Nylon as a building block for transparent electronic devices?
Scientists at the Max Planck Institute for Polymer Research (MPI-P) led by Dr. Kamal Asadi have solved a four-decade-long challenge of producing very thin nylon films that can be used in electronic memory components, for instance. The thin nylon films are several hundred times thinner than a human hair, and could thus be attractive for applications in bendable electronic devices or for electronics in clothing.
As the microelectronics industry shifts toward wearable electronics and e-textiles, researchers are integrating electronic materials such as ferroelectrics with textiles. Nylons, a family of synthetic polymers, were first introduced in the 1920s for women's stockings, and are today among the most widely used synthetic fibers in textiles. They consist of a long chain of repeated molecular units, i.e. polymers, in which each repeat unit contains a specific arrangement of hydrogen, oxygen and nitrogen with carbon atoms.
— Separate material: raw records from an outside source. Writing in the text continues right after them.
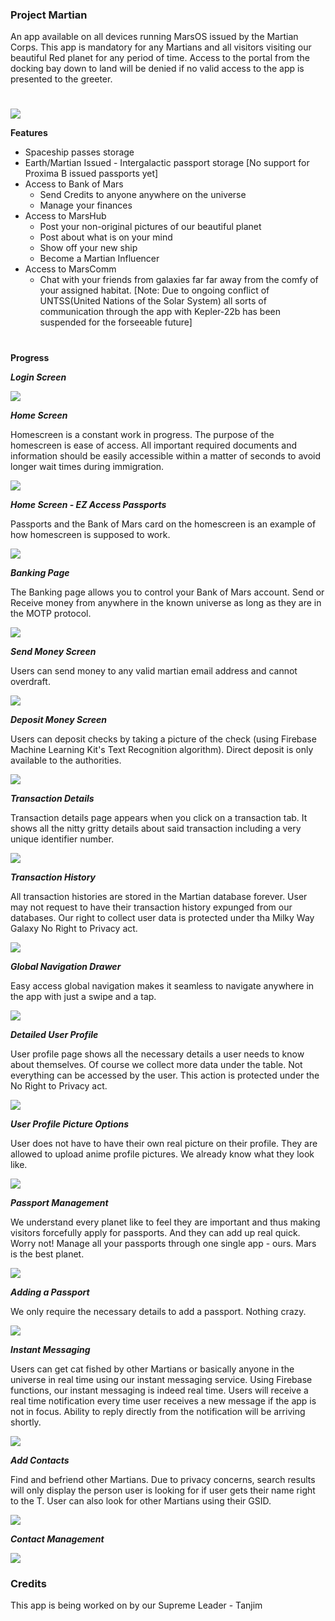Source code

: ### Project Martian
An app available on all devices running MarsOS issued by the Martian Corps. This app is mandatory for any Martians and all visitors visiting our beautiful Red planet for any period of time. Access to the portal from the docking bay down to land will be denied if no valid access to the app is presented to the greeter.

# 

![](https://i.imgur.com/hm5XPfL.png)

**Features**
- Spaceship passes storage
- Earth/Martian Issued - Intergalactic passport storage [No support for Proxima B issued passports yet]
- Access to Bank of Mars
  - Send Credits to anyone anywhere on the universe
  - Manage your finances
- Access to MarsHub
  - Post your non-original pictures of our beautiful planet
  - Post about what is on your mind
  - Show off your new ship
  - Become a Martian Influencer
- Access to MarsComm
  - Chat with your friends from galaxies far far away from the comfy of your assigned habitat. [Note: Due to ongoing conflict of UNTSS(United Nations of the Solar System) all sorts of communication through the app with Kepler-22b has been suspended for the forseeable future]

# 

**Progress**

***Login Screen***

![](https://i.imgur.com/P8tOhic.png)

***Home Screen***

Homescreen is a constant work in progress. The purpose of the homescreen is ease of access. All important required documents and information should be easily accessible within a matter of seconds to avoid longer wait times during immigration.

![](https://lh3.googleusercontent.com/THNLqqXsrCLgPGoVSMKZkvjU0GJKVzbHhYzmVLbZUb0jYB7Ry-O0E9WDlJb9cxUYUYMJONGcz0B1G8mBL4g0-A2sGtOCKetJEKq92KXX_KfkvY5lA68inQIVKivVmZFjmLwNNUw281g73dopSof35WBXtiR4YLSiJsFVsLK7A0fVMq3M6I7dkGqNibIvIKc46rWjS9nNU_2UNxF-nse_I2GgwEGEDN5fcOKbQmTy0OLqTz2AK8WvFhxo9bio8U68xFQII5Rvc7ryshoiTV1IhV1oVtSdhEZPKNMGNN3g_IpFrvmqnWztDIi8KaB6XFSQBXSsj7RFl9ENfgMZXopx8H6ccI1BBX-0HG1HYSjAdcL2EQUNbXUAUOOE3eGF2FIw4lAL4mq8LIEpkSVPfZ4TLjwMb6LDw9ibkBi8XARpzuLzNB5zdUUo8W-zmm0QRC4Yev_XkU0d5X6PbB-AaMvu_KyPpQxJ_1ct0G-V_SdmDsc6UGZ6Tbe272rmw9v8y9XavCqEatgRJTye5oktR-0sKnCt95ndu0i74Jsf5PaxHfRzWi1Rpk2KCWaEqT1ntoFb0XzGg9tsMUt_rVFKerAKD1PLmr2xy3-dmjgAAqiKJ7WlN4ECUZdRpTWOPRYgWkuPgf5alrdJ7QpvNtSD1hteOiS4Ohwr9FG9=w604-h1307-no)

***Home Screen - EZ Access Passports***

Passports and the Bank of Mars card on the homescreen is an example of how homescreen is supposed to work. 

![](https://lh3.googleusercontent.com/SBjsf56lgP7ZbCLxIfvpdTLRFmGeWIQfQwXN5yEqgiElztJualCKgWIS-0zsKxi018iM-vKTynnUK1Zjq3tv-XcwNJtiulUdJKsfjWuDOJZWS7RVEQ9XS1qWiD4fsvJUh7IyKcGpHWpJ9BTd8b4npWehQSw9mRrZ7LqoME900gjRVLtqfmjiR5gsh0EwrJqUIVRr9ZT_n74kiOG34o8dL1NFu_j4IiHSJO17QzoijyoGUnSBHfQ76peVJjlmF3BlfVJN2Jd_z2DGmN7x6j4BDluOfzrXJdcaadfxRXrnqayNuc52yWgyYT6XKPq8psHOLBk63LyuaYvqAjpTDd-EJmi-TkdP42wrbf-WVokbDJtE5cbEcAUXjXJj24L9YuqJdvWXKNMY4ncQoNViOBVYDkPNGAe_iIpphzL3erWR_Lphu0rCCwYTaPe0l5GXImQbqhFBD-F4-B4nHctVipq-lucZ323lQhLA3_R7l6c7Vws9EMMDGpuQltahJ_DTL2H1_24Pe4hajUTWaYgWAXqv4UsHCBaviNOCeXQUAaGLXmybE3olApSgLtv6znYDAi_jwW4VaWxmZgezxAo6SD0VA22vrpr33Dp4-1pC1lioLOmXX4bshvnOwSFHKTfDAQ271qxEdPMD63U6Rjl9vUBHvluOwmrSfD0e=w604-h1307-no)

***Banking Page***

The Banking page allows you to control your Bank of Mars account. Send or Receive money from anywhere in the known universe as long as they are in the MOTP protocol. 

![](https://lh3.googleusercontent.com/GAUS-Sz1EjHiKxnWDpy6ZVxHLH4d9ds7BGbHfTG5EQF4EqddWcIPqJkUnWVSLHuCO39eeSnOP19JbhPYDDThVuS7wKHGl-V1nFeQ9AvMG0xTvH2Z6yEQA917HgP18d8HAjwcyZ7dYA28Vb9GbiNVT8plt8dvTwfQ50ccHcDO2piyczka60bG2lAM-fc7aOE9C9Dra2t0PuTlulD2SKjpTBMqDfYGQXk1v8Fs7yC83EkGD8P0PEMhSw66heEUqlLhSt8drGGvnR0QYdwD8QxhtxcIXAe-2OC3f-vp8eEDK7BO02Zuci0cT7-r9pTBQFc6BlpYR7pyQVKwHPGd82HlTP6b26P48Scq1fn-x9wPgOljSmlxN_OqRiwWHw-Nyq4Aa-7mJLV1g9yzSCZLGNFplb52Mbj_xwfVZztq6o2ZjNhcEdbPYZk-GYKxSiNYmjh9jAYU7PEAzbz8IQMoaEcjl3CJNG97PT3OpuR31J0VNkqc2lnML8sFlJbI3DPRNIx1WsbDElzoq04y7QrGTiyoA0yPfl5C9ETdtMTk6jTWvpyqi8JqFdgTEEZBIVn4wmV7z0vXdspLU5U0ObEqzLutIqD_vQbcVvbhRcAVWo_gBOvY3SJ-ZxHAN554eIOrJzApkDrF9H0gSc32qRkMhHF4QHhoG9hkR5BU=w604-h1307-no)

***Send Money Screen***

Users can send money to any valid martian email address and cannot overdraft.

![](https://lh3.googleusercontent.com/f8YCDDklXLLXo-V-3Ak7ekbEkPZpghwARfHMOOrydvBOPhi8-k-_Ise2pjvDW7TU1pFUdj3AP9bqN1GLNYHPX_r4OeraavFPjIkvgjRRh65Tp2kj8_C8E76bgTry5Wcf_cY0PGN2er4TWTy2imDVkmYBAzv7bH3ILhHXpj7cf1ofVjB-IH0cBxbwf3aRiXuxN3_06daGv54UJ7PDnrJlnjse5pUKHgebYHnVtO03ViR-QN9Nx2L7qMkIu3-pxJCbcoW1zVEroPU-ECwbU9ueEYs2V48xqXhcSLz2aMvh_HjOTd6xEkiwxs3VHlyxvJOz8FUc9OmgXIf1fyd0AlZTJFxXG_CDZvKjoAwUktySJtt3NO6145QOtqPNDOoaBXgq508QEAZ0vU8JP85uZNDC3aRKL6mleyEcM_Cjr3lzboLeldoXRrow3awC7TZbC-jf01cZ78OCQFkPlk0Cjca1YB66K12X2F7glCFyCUN9ZqolAnOV2_TlDZdjm7RG8ecC9IVOQvArC1Pgs8gId6IVJR2X8GJeCj92l6yvBCmbDkQ3djeqZXYloGvBNvPDSNoN6LWvlsehGRczb7NMNNE2V1MrAaZZ73ltzz7OJpGm_ZxiU8Ku3DblI4O5DT6WNpWRBlplRdmM5AW1VoaR79tMU4g4siZsqRvy=w604-h1307-no)

***Deposit Money Screen***

Users can deposit checks by taking a picture of the check (using Firebase Machine Learning Kit's Text Recognition algorithm). Direct deposit is only available to the authorities.

![](https://lh3.googleusercontent.com/A-cb2IG2S6GmQHi-FCDKYx3TgGAbwv73r3hO7lk7xKNHW1lh4sCH9m6HKzzrl6A-qqihjAqBJzRVmSeKpiY1HSptOJv4KXEpXPc3s8ML95scRaSm85epKVXjuDWBlx7dOjIe4yEkxtj8X2bCFqI3yx9lypcOc72_ex30PkvICmtJkTXbtwpSKMsLAoxzvvOnViHDC_42H0XXuvjx1EnX4NHt7p-t1Zmz0B5AvK8rrCIAxtzrgHkjKYipLwCU73ww3YSAGAseUJwm5PHUeEGkvlTYrxvDYxQeacbmTh6fKNGsvrUqArDK-TrdWAHuNrHgrgrcmfdBCtWnpWE_GSF5TnP2m3JZeo32Jz5JoRWSc5jV2DwT_eECWCs6MzMaYE5VrICsLFOrYobhmLPcYlsBi4oPCupbLcI2in17_1Z2CG8atZeIXK7yHyOULn8_yzO3axXIS207lQkdJIKux6qzRqBanpGfh2Wyqx1S2-aGCfBpU8BX3oRs0UBtgFCGB5LWlIuq0yjHTlRdVQOzwDtjcv-ju3nCmZXNDl-R1LIi_ZsCGxx-XOIPaPh6JUiRnZXZNhg0LAD13CvbuNEVHV-34oSLPw9IoNTUKzRwCWxrqYJqyCziq0DmcUVfT61D7BWVBBeWp3OU10CFuwbOEhS_c7Kd5yOe5xC2=w604-h1307-no)

***Transaction Details***

Transaction details page appears when you click on a transaction tab. It shows all the nitty gritty details about said transaction including a very unique identifier number.

![](https://lh3.googleusercontent.com/ix0rT0-SYRnSGkq5-WyZp984Z0zWrtztpeC1ubMJOI_wCJ_rW_uiM3kKQM5_Eht_dAEtCJlOjuxZ3LIkZpHgc2seOIW5Yk9Qz6Cu2EXj4GohLWAD-0EqdbV49BE2qqlV4-qUjH0sz1lcf0aUvpczU8NymJ_rEzooV6rHd95xCASvtHGVEKd0qhnWCeFLLBddbQ2PXgjkLNVlSasgg4MzeuY7jRhBCgRb0HCkLtj5W580zyKoViPJyNzwJGE6VIVTqBj1m9y8pwzx187hqiDwzbnI7HdzhzyOdd5mPSxIEyuA2hzV0uu1QT-qZGpnQCsYKJD-QHJ3tAYzkhhrzTXsgM7CXOhc8l0qwk1WbkBRdMktHWrq5cDG-wpmpz8UYZtcV0ZECMoxha3q2q7bmEQEb2aksBWKDcNwZ6nRxvIANHJDZGCkiBDNEoQhJeJVjgUrzez4SqLEaMXg_T1XqPn_nKzKg3xaMkQMhArfMJhgVqCFZXKLJUV2nJHy3kA2sb2288wWsFQrhiV4-1hBpR0whb4gRFT4qn28vuWiz2fyhBUUShv_namweHsLQB2VRNsPY2YW47yupJF0uD4NJlb_AGjdMkWFtBmQIZZkaqAFewSb5lnW4-fhY5jgca779VS1WzWGFK6ry1pNoHXu7cc2p4V6jN7P2TZx=w604-h1307-no)

***Transaction History***

All transaction histories are stored in the Martian database forever. User may not request to have their transaction history expunged from our databases. Our right to collect user data is protected under tha Milky Way Galaxy No Right to Privacy act.

![](https://lh3.googleusercontent.com/eIu5K2YUM5aJQa-QRja7PLDE7wDg4oMrgXCzt_2g_gSnYo0mgwMNStpS3oNk-u6Fsf07OFYE2SBBStH8wwGMaZ8B5i2VNUABtGJ9dbK0ZVluOoFFdT39aultxWDDrxUkAMEAgCFoDAwdtznxRY9DStMIDWVhqm2Ods2YL5llbDiayPR9ZgDTptZyMSnC3CIOIMfgaW2AADGU52UpM83MCfXvhAMJzvkxsEzILQfrmYD_jxcY5l9nGAqY8NXiIlN96Ssozj-YRpYGUvcpo9HQVw2v0ygjeXjsAnhHdHJ_EWAaAK185HXuaNV3oCXKVmrwkI8GvXi24c5QDW7mFnw9_HUOYJyIGwE1FimBRt0dfgitbgaZDKfPpdEdjznW9b9rGh8oFdRs59oEHmJJtQ_VMkbw5l50pIHWFwCFJ2wolrG-mk275OjwQ-59DXj0YgVAJXAqjFl9xpO56bEGXlK1eArKq8OVQ_PRStzgGUvefMGkQ75wiMTJ-o0Q43WfcGlPv8TBP6COAMG6KhLmj-hZVc3kqRFytUJUGSFc_8OIhjPYrptXaqqyKrA3GKSyVT_PtHhusK8mA7Qh85TShDmrssNh6HfH9M6HvFrsd_Ixi34GCm-JsAcynm0KMRAGdjS3_L-R5Xb0lSb5WawNTrO6zTZQONaL4Cog=w604-h1307-no)

***Global Navigation Drawer***

Easy access global navigation makes it seamless to navigate anywhere in the app with just a swipe and a tap.

![](https://lh3.googleusercontent.com/4BK9ps3DLl2u0cGU6uLm5lsCoiN838YpGAzHhvSo3-ii4xt28MfQqVg3CVPX33xh2st4QowI0O_C70FUqDRAg6lX3viF4qmaiC5wvPotyleWb2nxDloL3M4E4lGcR3vwFFpE-KwFy_ghvnWwfO4NLWQQ25yM06ZInplxMwnZhWaMFVUkmp__3sfGXbOcC1TukOw5vrvZXx1dyypV7lTlXREAVmVOhF1QPhZS98MKNPxvOQCBVGfKF54jDaKC-qSnlsyhhsTtKnEVSg6stv2JhQkViIMiyRRcDBFJeIoy04rL_mbdhIrdaVAp8vzYIIp5qlmr0PneHhg6ptZVoPweKM0YtjnQwiPegjR1_S9nBQLmdxi1wOTeXUiIaooxoU1D4Mrj31h0rNM7iOJMj-OKGYzy13xz6B7QctTxvfg53EoDu5f23GdmzEz8FZTQueQh1YjI4Q9Vt2WKcyeqPaqlfq34tlg9qjFQWp3D0tsytYHc-XoKp17KUCH3O0hMmWogEeU9znHwNf_U0TVkP2BsZ9wlNZd_GdtMKsSAapEAzwDmxTG7zpu-cWD6spnYxSxd-yMfE1JlBdSo3VGlddk6rJATbdSqx06zOG80sazv2K9Pa6NGu57ICV1m2rNd58UUXWVty4DyjbWbpxz-XUC6c2YwlheZByJ7=w604-h1307-no)

***Detailed User Profile***

User profile page shows all the necessary details a user needs to know about themselves. Of course we collect more data under the table. Not everything can be accessed by the user. This action is protected under the No Right to Privacy act.

![](https://lh3.googleusercontent.com/4hEH39AWRAcaTlVVl_jCbsNItQ13OUvBToX7nvJS6MioZRvb3LgSZxEyjNGx1lXaS39QVcHQCk4CEw-rQSt4cM9IK7dT1wfLZQYJc24sK5eGzcw4bs27aEvef9Mj1cwgJGFy1qzIn7f3tWznyMa11YdVBHINaifY9yhaxvkAIYbs2DjEGZObGmAtJbpE7znhZ-Ze3zR7oD_mgoNfQw9RcGxgc6zK97HT9-kBUGjJIDCrtRr3OMlw12YtweKWB2KhCKa6tdBUzHkURU4Bvw8ACoY7OdQUt8MHm1Ft4740k25ScfRf255ajTJ6m_e7_m3oramnCOs_f0zo3Xn4zE-qRRAsdh-pLEobre3sM7UImnEAMkQ65NJxyq6ER22xLeWfh52_MXDAx4oCe_5vC-j0rNlgbaOxIYo-mQQ3cwmJ5jZCpV98qnIajhgWIpf9jzlaDbZdkhFA6jtlKTbYHzaEesr1BAwgw6T-CXUlAlnOjWm6AYuP4o1wXPqj7UfsY4gxeiZsJhpgQTPqOttUarHSbqI25_UG_Hg8IaLDAP7IdaqD18ec86JUL3uxxoQsr-56NFjUHfVbHLwy4PJBu6DipGMmrLtqQPBKIbN-cFPK6v1Yf1HRx0kdKkJbZN202_z3TCCGo1CSis-GmybwbCmvoLLCeWWRtpQo=w398-h1307-no)

***User Profile Picture Options***

User does not have to have their own real picture on their profile. They are allowed to upload anime profile pictures. We already know what they look like.

![](https://lh3.googleusercontent.com/Jo1NFIvcSm0NiyEiNV1iWkCEwl5qhPxrPt75SSZFzqCErE3xZReO5mtjRBO2clomp-v6W0XaxoxrusE1TPIxBxQ_YkQoVTvsjMENxVKStonrBvLuRhexlKQFDwM-s5RLoEG_CFNdZaVzRIVr8mMpjzbBLjPvLRlzbfzKCs_YM3plY_xzYar3rAmg7wOfQeIJNjVi5VsjZykc47pscdoeiijPHH5woLsHLhjjSxwxOyHCwTLED0p_kBSzMZ8In4XfpLrkocFcy4bZaz7_kPqg552SFEeyTOWLzkMEudWi_Jfd3rdFBgly5VvxJUT69eMUf4rxxGedv4Bwergnm7dVoO6RXSA1WuSbznNIWHgNBaRiZhVxrseC6Rgg0z8iH1sj_0OiAE1ijVkV0nIPhlyDkjyiLcYCZjsPhefSB5-O-K0gePj3L7fO6o_WspbPEhKdIY5scVEetfQw6D9dCLt9F9ExklRAadJzMDbXwZo_tnk53UjjW2ynWo9JbukSmpNMQYDX7tpFWz2uqotPB1AI71X7yCY0AeOcd3preMv7RNsvqS-9lDfXUjvAkLAZtVq_8fKwzOYX_aQJhroY1goLV2iFHwkZbiyy8kFyWAH0036oXQ96eyz8TC4jmqqWMoayfOvK3khqQ2Z_qHDMFQtY1KKTcm5WZr7M=w604-h1307-no)

***Passport Management***

We understand every planet like to feel they are important and thus making visitors forcefully apply for passports. And they can add up real quick. Worry not! Manage all your passports through one single app - ours. Mars is the best planet.

![](https://lh3.googleusercontent.com/mvSgTSBOEU_dE8cwwXyDCWeD304gIzkSL9FItBw8KqwAXBEPovssJDIxnTb9VJbZ8YhDYISqV25pqw638lnpAi4ZveOMocYjFDXHTuPIw4vVMhksDRpFLtyAz5XQi2kJy8Zn1dlmpXIOljiiON5JVbp7AvG_rBMAHgrZfKasU9KM6IiPcjKwbGnKtSYmUs3FVJ3THR2TdDjM8nlRrcWcYMnhr0mosigNeOnQVjf-NihGVU2nP8EW28CAwoCIaW6kwAyz4fH4YaJTUEamFuTuzHqv0hmIGxIzA2NNHlh_NwYlrTFCqwrgJb-pA6uWqBAAT9hmh6704TD6CtDshOO3RoLWezYbmPjKChS7Il1sZk2hvYcWgTcS3uOBxtcPZctFOzWauSk_d83ooqPBYpvNrPPn4ISRvdEfqclWOOPVNZ7ae0cFvBHPYPaRw0Ol2g-74vOvUHlUCcXtYj6fYoOZ2XP7EUlVOE4j_gCvKpnve0Cb3NpR6XrpcC2ANLmFfoUbbWHv1FC68iQFCGHig2lSHVX1LGUMnWwP96idI33OpkH30LJez0VU64PMk-NPbPwh0Wns3XTpgl3esN3bZR8AqRrl3zso_Rzct5v9FkTFTD-PaGsa3_9rXnThrkzWui7M5Z4Recx2vw3d8ko2AP3eoiY4GalTU6Mp=w604-h1307-no)

***Adding a Passport***

We only require the necessary details to add a passport. Nothing crazy.

![](https://lh3.googleusercontent.com/BjWkwb7V_kE4avaiA2lYwJb4TWMyoeTq52t8VGzQj-Y20YTFb_pFLpbpjUCO7Ug8NwHqM3hG9Y0okgUKHV0ffIxurEzRKDl61-uWliCGShGy962je_PpwCdT2Z824nZXmn-mfI-xdBcaSi_lELo45ipd76Vk1SNsU8RJWyScHqzBRoAHQoGvSlbLF8bAKBLzBtZ5b7LT-40RZ4DLBUV3ZjmFjDLQdZh2JXdaHeEHsafPkN3RGRR7QAMmzGZhUHeIDnt4HzWtn25rt5tCT3G4FFiyGD5x8OWsNoglJyLHXaKXhCKulplMdclG_vHd_MdOCBPouknUQ7M96JpMLrzKRP1xYr0U8j8BYVdE1kRlpKvdK2FtQnFMGA7QDeApnfXZQnoEtA-JqpO3jbuAAeS6J98ZShNZ3yFdqZRBgvQlzfplzLMMA3GTKMlN7glOMPfSbDpBrRupnCvG67FDdUjgM3juVBAS4L2Ket0fhgZnsS_7yQifp3uX3mCiEVpz1RdW1tZFhkHDr8QaQQEBHO-vzeZtzjIoijwBRzQW77yAN3wdrUKbLRDUZEBo5hagKFtKtfQgwlEBnmIvTOylCfwqzxV_JGxVSn3Tfw4noZGCyQ1IrPvFDCfw4jYWkp3IzsyxXv3-qcOcLZ00FgFp6NqSqKjXyVFVZJ9j=w604-h1307-no)

***Instant Messaging***

Users can get cat fished by other Martians or basically anyone in the universe in real time using our instant messaging service. Using Firebase functions, our instant messaging is indeed real time. Users will receive a real time notification every time user receives a new message if the app is not in focus. Ability to reply directly from the notification will be arriving shortly.

![](https://lh3.googleusercontent.com/R0AlM-y5E8bLiHKKTa4UQT4OSAn7N3_dZtkaCuVqLQIF8sGoZhuK5B_IjN3TSh1wvrey-i9oADotMQ4otabyQ6wG7z02fKUIIJ6kMdhD9bMR62fe_Dd2b1DC4p3irbNaErPTDNOM9EtZzFnpkMNxHz8BC8BEb6UrvZFHpH6SNNPFsnx3XYoD-i42JnxM4jFyuvPgfYjCeVpplG2hPjJvJilHx6v_G_Ah1x3Cnz7b8cnSW-kweHO-eFMbhHj_88iWk092uMbyJM77ZgM8fDokLIAQ4GpPXY9MpwS-wD4cSJ6-DOlFExm7C2mbYPq2jxj4CbjJnpZjdn2N61Nb5e9XHfa-MOe9qXkNAhpbif5YFjLIX_lXGtUC4tSUdC6CQbPaUv9AQ45BqU6N7_7Dpj-LKKKXmvjv2r6I6JqMHyS3fFNwmDXQKzoRJSsAakhw59ZNtMhZ_6U97cAdfB-c2YuthB5361T_pL_HsAGue8t4odPNaGr8WYLqJdb5kAKEAFz3Tge_ZA0ha5KqEmZ1aCsX1C6cTER3PIBou0bP7HpCVSt-5141c_8KihCHrpH6D1XGnOjB0AsYYajhbt2Aij2mKoFnIBIRyKLOTKSZNlyXTMm9L6w_QIIM8YdDNkQgyLDnFhUV_WaEkXr1Vwp1DJumNLALEtho7g9i=w604-h1307-no)

***Add Contacts***

Find and befriend other Martians. Due to privacy concerns, search results will only display the person user is looking for if user gets their name right to the T. User can also look for other Martians using their GSID.

![](https://lh3.googleusercontent.com/BKhJ1vwraOeo2xOrrbgvQYOGMy_enOSNEtxeEUVbxb-Rckj0LnmRhk6vlJr-31vOJeKwibpOpK4tbORxb1bPyV26jsC9qReVtn8Y0AsD5Rr9wavYWNT8u7HgTYbKmAYg7eaqNMm-9UhggxQov_njsh-4ElW3EK0Iu-HFeQV70b_Lupp8MrZgwuOu5veGM6c4PzAD70vfjGwUstJUhjqgJoTnrUtXBz4Hcn0KMQLuWezPpdz-YRPGL_RIzj4IJpQYCyB2fvrf5LGP4xauSHUAVZ4GY93rU7Jt15dkgwhcgeiCJM3wjIWvHwgI7CcgUNhIxtY_56DVev5Hd2Rg9qSqcYHzLfb9-KqgNFcxHUhZLNeyzqycXmIAy57_pI8gP_cw1BAmqOfEXClQh9crqaUT1qh2uIiAsc64Vue1HK6rToYmVlwe7X7fYT4CRcmjf5jlCYLuZOMx53aofd0C3QumJGzjxiZTDz8qSj_QbZ6cEHw_rVgOxkglDJRctRBjy086Oy-7i8WSwgrtuRDnFEpZ9WxVSe5eL1xeDHY9YCPRy9vBzb4tkVcI8Nah-E6LDUQ1rRF7TfOgJTeFRikQg-5TC20o39hkQu4-9Oay4Nu6kfkCltC1SD26g521M3ZGbnKmA_UqPO_UjTrsRNja8sNKXVZFivnifPEi=w604-h1307-no)

***Contact Management***

![](https://lh3.googleusercontent.com/HFfHAK5bKRiFDK468-3xdrkgL3kPoaVktZNJTyn6jISY0P-gEXTVZZNoYPmGXy5xW9b7iTdoD3sw58DA66Px8DqQT5EDv23haN6ec8zawN0p2XorWnb525X2128SPLXzO-eUwZzaLdKiDezgJV8s1pFTi_3dt0Fgh0k_SZ399O9enSkGWPa3Pai7lr-47x0IPPgGszIDSP9KGnwRnVdxfZLdmgNWgyj2yD6fsG6cst3MMZD2CHxuhSY1cUVfo-3k0vEk-T5GXpRcZe7KDqnfgeejzLXQwL-l20-WHbvUk2qUUoSmcmYwOmiz52CDRFj57KboLoyp_vJsXbuj7gIAKkcFpHqlJZB_d568keDmeqCOiVWYJkAVCy0p4xeDZXzvwNxID4D_L2GTD-9b4RirbLy0XvY6uqLHZTCjvbjB36dz8wqzp3l3c7uZXc7KCoxwZqMnfvEoDctyqDNdm0ralz1IenZGVPbEgKjd4sf8DfTZSZ5mmqtti28xqfvV8zR850-cQvNrBTZjIdko_Xa0uCqyGfjD-BCNei-rPfs-kx7Jom19l9EHTVlL2EwgesVdmeLPsQQ7GK3VpGYVF4GLtJASintewKgSt1-QQ_Aaqfo32wl3NyppLiVgPxwUalRTK6R2D7oNRRG7Zk8i4RTMR57zNe1tQDg_=w604-h1307-no)



### Credits
This app is being worked on by our Supreme Leader - Tanjim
Nylons also exhibit so called "ferroelectric properties." This means that positive and negative electric charges can be separated, and this state can be maintained. Ferroelectric materials are used in sensors, actuators, memory and energy-harvesting devices. The advantage in using polymers is that they can be liquified using adequate solvents and therefore processed from solution at low cost to form flexible thin films which are suitable for electronic devices such as capacitors, transistors and diodes. This makes ferroelectric polymers a viable choice for integration with e-textiles. Although nylon polymers have significant commercial applications in fabrics and fibers, their application in electronic devices has been hindered because it was impossible to create high-quality thin films of ferroelectric nylons by solution processing.
Scientists at the MPI-P, in collaboration with researchers from the Johannes Gutenberg University of Mainz and Lodz University of Technology, have now solved this 40-year-old problem, and developed a method to fabricate ferroelectric nylon thin-film capacitors by dissolving nylon in a mixture of trifluoroacetic acid and acetone and solidifying it again in vacuum. They were able to realize thin nylon films that are typically only a few 100 nanometers thick, several 100 times thinner than human hair. "Using this method, we have produced extremely smooth thin films. This is very important, because it prevents electrical breakdown of, for example, capacitors, and thereby destroying the electronic circuits. At the same time, the smoothness allows for developing transparent thin films and eventually, transparent electronic devices," says Dr. Kamal Asadi, group leader at the MPI-P.
By using their newly developed method, the group around Kamal Asadi was able to produce high performance nylon capacitors. The scientists subjected the prototypes of the capacitors to extended stress cycles and demonstrated robustness of ferroelectric nylons under millions of operation cycles. The thin nylon films could become an important component for use in flexible electronics in the future and find applications in bendable electronic devices or for electronics in clothing. These new findings pave the way toward multi-functional fabrics that serve as cloth for covering our body and at the same time can generate electricity from our body movement.
Their results have now been published in the journal Science Advances.